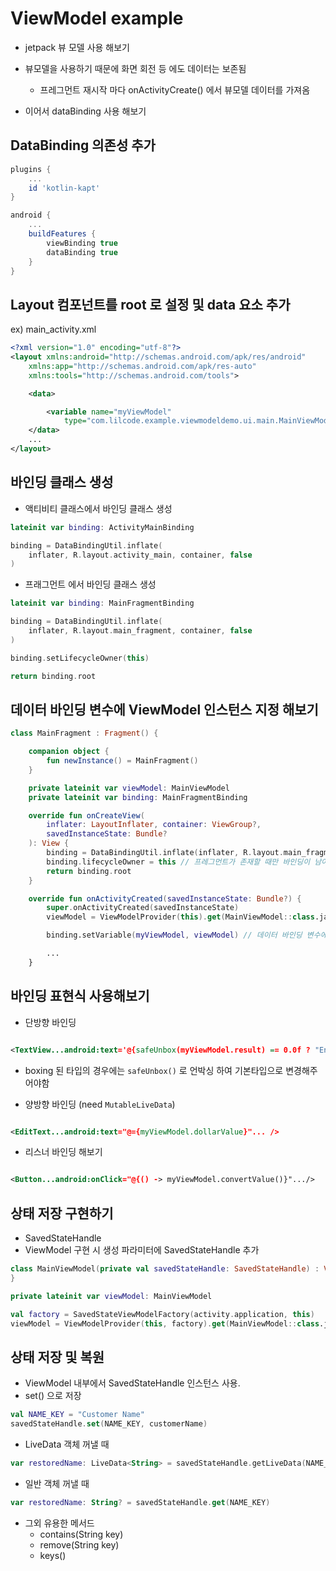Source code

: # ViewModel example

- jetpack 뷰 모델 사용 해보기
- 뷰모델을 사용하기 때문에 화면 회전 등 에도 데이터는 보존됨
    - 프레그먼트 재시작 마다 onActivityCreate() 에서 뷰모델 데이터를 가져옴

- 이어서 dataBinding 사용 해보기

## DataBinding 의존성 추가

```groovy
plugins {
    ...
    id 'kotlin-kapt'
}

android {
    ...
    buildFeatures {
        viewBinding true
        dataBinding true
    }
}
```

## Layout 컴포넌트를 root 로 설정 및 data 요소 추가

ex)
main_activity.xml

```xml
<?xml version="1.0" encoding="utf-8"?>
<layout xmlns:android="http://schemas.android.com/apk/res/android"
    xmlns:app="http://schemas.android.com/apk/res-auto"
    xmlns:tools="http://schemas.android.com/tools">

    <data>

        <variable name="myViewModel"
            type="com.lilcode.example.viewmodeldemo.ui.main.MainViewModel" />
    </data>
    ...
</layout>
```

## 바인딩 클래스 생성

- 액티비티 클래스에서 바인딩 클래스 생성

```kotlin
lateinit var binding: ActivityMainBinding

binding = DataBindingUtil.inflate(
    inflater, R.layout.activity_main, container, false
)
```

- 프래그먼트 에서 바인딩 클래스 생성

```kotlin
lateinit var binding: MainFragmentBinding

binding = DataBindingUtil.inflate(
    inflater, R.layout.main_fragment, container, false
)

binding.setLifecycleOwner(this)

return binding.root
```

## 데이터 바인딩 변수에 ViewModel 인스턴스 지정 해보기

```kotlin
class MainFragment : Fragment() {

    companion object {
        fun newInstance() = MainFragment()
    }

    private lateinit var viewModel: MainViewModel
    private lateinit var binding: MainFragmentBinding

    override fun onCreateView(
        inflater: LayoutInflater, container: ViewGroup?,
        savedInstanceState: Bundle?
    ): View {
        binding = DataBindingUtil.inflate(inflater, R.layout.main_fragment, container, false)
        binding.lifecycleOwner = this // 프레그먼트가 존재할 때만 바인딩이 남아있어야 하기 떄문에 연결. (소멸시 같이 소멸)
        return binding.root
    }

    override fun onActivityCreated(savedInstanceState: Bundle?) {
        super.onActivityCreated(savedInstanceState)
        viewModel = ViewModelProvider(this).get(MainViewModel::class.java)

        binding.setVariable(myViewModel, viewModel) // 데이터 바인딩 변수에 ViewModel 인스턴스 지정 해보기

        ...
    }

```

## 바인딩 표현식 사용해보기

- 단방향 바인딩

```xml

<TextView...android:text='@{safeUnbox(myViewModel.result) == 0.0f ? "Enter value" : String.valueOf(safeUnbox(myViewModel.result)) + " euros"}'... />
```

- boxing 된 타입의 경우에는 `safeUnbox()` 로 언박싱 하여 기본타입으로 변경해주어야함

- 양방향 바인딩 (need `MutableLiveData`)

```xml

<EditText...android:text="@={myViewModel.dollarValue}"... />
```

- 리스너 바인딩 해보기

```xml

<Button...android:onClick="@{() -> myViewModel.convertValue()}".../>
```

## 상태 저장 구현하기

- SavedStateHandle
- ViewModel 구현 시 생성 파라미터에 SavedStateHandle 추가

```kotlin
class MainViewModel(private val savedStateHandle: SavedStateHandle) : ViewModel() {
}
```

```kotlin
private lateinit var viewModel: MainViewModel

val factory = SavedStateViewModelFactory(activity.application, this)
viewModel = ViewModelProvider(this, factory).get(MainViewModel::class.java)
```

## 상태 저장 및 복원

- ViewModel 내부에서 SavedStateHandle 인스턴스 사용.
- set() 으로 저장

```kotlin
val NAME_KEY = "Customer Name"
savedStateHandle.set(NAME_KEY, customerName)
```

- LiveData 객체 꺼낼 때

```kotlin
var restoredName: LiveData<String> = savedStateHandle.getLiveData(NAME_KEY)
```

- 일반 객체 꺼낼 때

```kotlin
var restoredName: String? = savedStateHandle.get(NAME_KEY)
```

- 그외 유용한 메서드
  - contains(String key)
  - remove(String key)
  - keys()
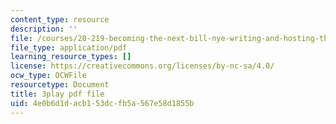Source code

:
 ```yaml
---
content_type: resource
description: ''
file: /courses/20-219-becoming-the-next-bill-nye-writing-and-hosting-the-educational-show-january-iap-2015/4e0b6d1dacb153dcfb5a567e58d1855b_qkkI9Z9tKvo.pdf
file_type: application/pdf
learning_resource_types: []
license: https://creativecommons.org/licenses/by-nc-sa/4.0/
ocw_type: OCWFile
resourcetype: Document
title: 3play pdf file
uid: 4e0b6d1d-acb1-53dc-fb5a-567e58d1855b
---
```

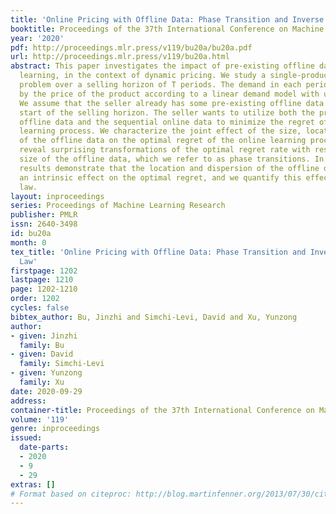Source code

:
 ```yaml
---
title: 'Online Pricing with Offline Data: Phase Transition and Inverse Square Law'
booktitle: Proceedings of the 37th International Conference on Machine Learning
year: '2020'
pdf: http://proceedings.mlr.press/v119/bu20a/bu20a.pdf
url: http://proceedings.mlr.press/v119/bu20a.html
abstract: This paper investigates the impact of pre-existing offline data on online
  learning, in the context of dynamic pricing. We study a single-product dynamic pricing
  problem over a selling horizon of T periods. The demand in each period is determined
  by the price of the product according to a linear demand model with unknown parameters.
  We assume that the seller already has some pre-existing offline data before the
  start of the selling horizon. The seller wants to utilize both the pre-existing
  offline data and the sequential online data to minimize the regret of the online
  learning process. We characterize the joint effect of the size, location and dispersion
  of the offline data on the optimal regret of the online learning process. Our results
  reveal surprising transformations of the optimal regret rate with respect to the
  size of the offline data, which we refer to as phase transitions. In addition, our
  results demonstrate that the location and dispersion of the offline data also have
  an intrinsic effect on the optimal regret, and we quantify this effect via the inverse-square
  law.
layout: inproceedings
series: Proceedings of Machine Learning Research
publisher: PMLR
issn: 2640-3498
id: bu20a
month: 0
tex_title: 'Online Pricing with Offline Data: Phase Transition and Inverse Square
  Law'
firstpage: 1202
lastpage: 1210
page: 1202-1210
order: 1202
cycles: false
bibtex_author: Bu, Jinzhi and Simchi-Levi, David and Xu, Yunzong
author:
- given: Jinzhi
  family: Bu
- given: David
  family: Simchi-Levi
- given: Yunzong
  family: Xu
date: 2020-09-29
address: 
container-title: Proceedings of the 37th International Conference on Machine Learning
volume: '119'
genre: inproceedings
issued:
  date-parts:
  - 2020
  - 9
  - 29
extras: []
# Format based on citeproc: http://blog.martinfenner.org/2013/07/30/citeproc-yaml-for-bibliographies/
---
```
^^^^^^^^
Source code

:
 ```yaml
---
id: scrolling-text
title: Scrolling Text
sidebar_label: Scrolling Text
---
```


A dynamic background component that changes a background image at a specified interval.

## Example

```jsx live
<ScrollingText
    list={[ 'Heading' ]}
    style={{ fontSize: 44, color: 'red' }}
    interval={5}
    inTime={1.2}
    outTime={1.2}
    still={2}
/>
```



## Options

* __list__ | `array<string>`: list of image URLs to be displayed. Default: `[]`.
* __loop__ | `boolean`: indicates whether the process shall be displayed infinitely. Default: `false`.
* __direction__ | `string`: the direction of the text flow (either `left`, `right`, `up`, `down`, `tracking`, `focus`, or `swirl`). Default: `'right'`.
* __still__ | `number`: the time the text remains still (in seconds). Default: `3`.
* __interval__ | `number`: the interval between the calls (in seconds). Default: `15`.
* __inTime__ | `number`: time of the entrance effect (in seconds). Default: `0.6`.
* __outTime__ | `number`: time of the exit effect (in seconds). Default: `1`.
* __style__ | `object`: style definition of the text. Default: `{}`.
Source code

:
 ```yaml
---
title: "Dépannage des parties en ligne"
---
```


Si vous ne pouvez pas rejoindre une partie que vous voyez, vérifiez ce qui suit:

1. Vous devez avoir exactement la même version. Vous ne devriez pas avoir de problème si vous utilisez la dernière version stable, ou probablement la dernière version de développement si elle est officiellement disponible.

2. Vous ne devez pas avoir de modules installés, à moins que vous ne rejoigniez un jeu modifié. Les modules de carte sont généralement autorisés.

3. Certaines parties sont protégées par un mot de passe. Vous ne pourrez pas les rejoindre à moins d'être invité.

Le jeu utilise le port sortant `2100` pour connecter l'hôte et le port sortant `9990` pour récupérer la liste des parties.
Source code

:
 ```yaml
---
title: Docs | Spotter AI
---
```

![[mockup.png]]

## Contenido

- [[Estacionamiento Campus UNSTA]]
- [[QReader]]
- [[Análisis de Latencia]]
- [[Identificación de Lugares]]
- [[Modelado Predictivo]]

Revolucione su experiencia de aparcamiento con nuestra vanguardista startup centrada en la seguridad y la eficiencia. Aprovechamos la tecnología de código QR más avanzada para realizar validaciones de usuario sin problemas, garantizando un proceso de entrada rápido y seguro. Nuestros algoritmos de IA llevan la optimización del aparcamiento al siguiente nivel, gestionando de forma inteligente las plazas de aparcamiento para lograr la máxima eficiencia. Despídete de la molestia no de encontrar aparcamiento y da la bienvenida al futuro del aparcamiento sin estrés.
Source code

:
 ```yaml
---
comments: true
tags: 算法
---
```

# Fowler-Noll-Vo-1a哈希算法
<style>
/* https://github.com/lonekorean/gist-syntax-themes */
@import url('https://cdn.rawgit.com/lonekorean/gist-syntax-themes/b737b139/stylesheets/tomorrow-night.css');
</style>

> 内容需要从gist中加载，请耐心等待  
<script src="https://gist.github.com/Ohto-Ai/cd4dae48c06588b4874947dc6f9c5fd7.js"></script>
^^^^^^^^
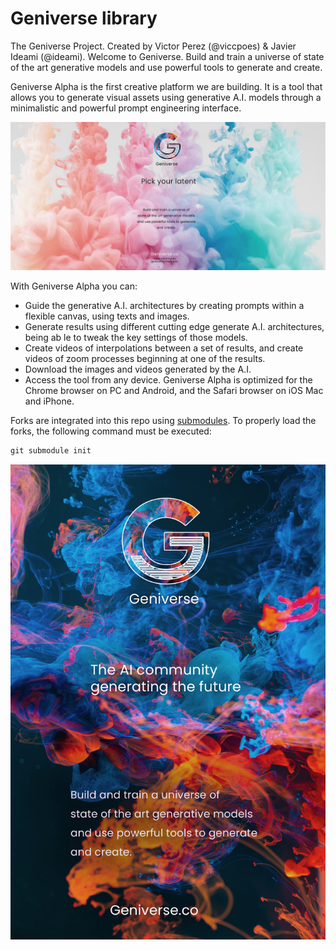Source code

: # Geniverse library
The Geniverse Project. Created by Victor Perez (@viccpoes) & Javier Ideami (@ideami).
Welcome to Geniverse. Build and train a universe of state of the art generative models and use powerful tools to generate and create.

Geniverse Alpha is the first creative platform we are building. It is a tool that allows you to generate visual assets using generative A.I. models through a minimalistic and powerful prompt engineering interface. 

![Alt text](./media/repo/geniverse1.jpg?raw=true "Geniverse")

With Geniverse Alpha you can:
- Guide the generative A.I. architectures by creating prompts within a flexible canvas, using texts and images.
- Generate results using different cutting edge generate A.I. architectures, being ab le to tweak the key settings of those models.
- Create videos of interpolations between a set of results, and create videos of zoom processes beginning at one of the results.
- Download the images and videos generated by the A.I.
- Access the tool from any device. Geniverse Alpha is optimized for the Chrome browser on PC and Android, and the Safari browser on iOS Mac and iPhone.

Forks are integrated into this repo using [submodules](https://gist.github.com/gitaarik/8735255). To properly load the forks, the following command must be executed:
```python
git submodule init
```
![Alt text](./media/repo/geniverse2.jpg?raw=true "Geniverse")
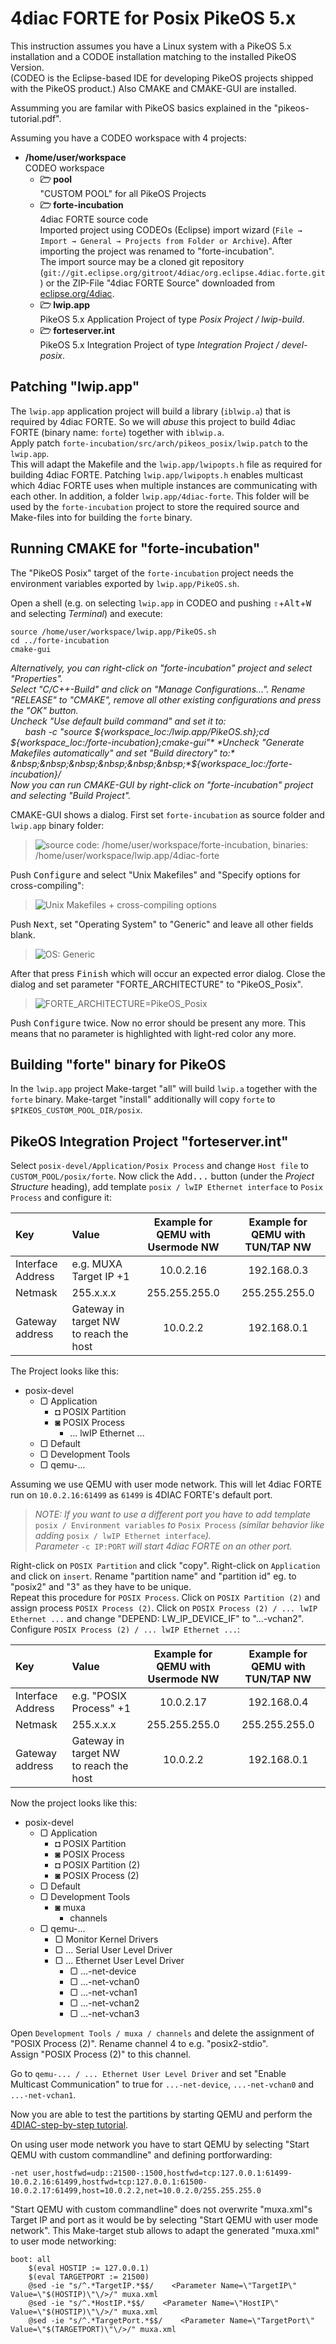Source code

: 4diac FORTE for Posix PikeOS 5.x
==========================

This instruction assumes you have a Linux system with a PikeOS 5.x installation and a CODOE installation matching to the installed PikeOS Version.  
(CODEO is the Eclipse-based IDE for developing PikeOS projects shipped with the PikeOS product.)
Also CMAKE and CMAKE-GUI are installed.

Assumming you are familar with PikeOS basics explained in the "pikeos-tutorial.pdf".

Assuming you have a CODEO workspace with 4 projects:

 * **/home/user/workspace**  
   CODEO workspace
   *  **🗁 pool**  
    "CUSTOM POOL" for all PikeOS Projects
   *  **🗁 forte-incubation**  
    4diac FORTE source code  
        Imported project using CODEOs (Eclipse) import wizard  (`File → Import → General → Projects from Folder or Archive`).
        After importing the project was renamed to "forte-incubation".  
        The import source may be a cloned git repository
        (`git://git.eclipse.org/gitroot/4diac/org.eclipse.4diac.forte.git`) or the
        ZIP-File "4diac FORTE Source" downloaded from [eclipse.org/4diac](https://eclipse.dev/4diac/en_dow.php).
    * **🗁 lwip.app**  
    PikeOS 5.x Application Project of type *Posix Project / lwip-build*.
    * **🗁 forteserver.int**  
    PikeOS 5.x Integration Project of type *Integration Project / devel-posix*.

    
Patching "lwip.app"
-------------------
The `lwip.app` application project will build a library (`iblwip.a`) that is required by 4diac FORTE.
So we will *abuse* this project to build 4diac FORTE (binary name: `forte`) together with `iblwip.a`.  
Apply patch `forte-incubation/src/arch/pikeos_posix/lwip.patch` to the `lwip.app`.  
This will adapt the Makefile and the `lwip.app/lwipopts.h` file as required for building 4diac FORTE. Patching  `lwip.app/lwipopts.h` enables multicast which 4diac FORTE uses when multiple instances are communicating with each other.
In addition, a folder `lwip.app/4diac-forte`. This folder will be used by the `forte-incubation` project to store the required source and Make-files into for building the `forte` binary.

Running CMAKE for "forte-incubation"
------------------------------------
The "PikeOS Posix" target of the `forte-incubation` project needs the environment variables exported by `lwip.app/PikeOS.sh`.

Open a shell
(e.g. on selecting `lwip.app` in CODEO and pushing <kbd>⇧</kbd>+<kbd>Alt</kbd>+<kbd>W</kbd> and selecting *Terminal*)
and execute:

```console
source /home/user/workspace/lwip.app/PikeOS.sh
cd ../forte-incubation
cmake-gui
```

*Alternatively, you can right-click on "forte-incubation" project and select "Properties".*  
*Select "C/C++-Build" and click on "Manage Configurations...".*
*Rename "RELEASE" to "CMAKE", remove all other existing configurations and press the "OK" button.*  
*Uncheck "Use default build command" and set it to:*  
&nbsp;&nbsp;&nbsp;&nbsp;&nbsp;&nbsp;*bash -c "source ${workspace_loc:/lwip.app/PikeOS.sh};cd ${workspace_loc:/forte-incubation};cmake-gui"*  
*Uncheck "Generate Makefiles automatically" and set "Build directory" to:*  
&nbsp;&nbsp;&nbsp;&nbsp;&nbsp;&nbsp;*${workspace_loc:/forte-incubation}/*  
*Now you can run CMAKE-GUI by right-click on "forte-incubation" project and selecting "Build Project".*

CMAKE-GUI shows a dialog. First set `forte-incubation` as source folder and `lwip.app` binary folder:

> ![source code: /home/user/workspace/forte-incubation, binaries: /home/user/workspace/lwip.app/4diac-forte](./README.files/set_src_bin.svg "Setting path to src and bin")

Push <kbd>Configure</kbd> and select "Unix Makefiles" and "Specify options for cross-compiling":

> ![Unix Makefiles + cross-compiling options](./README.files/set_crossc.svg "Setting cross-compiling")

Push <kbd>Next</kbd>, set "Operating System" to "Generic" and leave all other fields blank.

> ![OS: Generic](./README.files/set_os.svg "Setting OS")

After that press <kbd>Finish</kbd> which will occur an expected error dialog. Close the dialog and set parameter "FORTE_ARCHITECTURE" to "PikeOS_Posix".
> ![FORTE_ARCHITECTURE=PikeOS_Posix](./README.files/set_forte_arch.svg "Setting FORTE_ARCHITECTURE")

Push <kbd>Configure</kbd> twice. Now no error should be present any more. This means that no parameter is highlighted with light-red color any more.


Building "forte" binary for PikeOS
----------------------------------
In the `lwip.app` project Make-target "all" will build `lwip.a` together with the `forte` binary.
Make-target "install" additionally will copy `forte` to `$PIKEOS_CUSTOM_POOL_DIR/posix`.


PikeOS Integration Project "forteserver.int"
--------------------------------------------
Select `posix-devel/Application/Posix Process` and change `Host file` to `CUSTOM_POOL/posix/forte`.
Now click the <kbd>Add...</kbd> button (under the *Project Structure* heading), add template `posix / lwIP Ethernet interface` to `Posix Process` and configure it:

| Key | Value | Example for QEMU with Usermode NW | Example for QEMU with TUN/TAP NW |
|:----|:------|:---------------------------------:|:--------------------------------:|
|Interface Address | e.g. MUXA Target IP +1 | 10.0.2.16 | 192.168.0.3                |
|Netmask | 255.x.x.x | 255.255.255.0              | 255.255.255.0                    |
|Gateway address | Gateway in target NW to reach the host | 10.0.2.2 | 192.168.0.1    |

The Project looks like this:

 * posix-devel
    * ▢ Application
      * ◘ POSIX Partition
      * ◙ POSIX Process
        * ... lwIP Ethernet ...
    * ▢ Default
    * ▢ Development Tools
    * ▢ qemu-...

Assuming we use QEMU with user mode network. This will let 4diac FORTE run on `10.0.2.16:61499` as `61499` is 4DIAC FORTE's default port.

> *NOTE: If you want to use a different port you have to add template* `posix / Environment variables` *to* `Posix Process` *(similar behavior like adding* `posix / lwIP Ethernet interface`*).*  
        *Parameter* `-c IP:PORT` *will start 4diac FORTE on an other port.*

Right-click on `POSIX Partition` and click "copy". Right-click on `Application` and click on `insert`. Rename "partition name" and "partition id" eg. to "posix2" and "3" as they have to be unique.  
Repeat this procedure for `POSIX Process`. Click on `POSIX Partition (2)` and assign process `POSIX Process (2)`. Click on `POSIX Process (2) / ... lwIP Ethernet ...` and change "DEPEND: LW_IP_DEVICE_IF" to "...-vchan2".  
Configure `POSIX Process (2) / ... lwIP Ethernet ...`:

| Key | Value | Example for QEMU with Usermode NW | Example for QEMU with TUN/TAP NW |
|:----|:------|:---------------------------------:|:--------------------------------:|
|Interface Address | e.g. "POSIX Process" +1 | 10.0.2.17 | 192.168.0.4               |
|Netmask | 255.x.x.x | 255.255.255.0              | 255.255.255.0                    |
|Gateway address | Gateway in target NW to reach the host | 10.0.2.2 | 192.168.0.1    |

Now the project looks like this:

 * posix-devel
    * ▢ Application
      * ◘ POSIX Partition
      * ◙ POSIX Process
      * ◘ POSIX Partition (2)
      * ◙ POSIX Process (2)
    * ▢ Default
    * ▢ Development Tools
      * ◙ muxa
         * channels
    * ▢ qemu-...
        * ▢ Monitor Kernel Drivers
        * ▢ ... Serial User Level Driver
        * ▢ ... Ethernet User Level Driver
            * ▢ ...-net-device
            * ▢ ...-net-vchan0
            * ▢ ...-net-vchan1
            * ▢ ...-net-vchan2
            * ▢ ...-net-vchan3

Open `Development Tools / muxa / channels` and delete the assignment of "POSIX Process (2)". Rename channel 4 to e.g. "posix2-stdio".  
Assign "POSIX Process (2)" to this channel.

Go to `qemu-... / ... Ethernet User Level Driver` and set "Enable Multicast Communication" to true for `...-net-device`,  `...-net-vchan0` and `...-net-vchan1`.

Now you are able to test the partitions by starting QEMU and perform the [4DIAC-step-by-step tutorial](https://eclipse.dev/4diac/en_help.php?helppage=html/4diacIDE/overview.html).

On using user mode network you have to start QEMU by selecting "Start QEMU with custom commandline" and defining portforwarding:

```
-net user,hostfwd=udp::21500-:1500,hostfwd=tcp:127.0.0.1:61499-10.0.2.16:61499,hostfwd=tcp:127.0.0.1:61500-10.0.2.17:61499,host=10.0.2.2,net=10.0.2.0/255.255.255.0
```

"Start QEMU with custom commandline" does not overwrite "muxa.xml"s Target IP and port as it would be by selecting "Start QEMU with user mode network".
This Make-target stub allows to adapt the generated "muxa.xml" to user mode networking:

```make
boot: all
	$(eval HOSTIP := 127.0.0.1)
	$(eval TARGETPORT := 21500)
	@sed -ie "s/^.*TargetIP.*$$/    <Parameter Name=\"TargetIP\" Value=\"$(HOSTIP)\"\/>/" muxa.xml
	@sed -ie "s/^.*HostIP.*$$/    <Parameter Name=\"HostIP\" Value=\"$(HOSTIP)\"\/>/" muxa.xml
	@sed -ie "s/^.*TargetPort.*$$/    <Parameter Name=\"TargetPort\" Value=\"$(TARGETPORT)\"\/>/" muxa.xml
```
^^^^^^^^
Problem description: Check each line of the material above for "github", count those that have it, and answer with the number alone.

Answer box: 3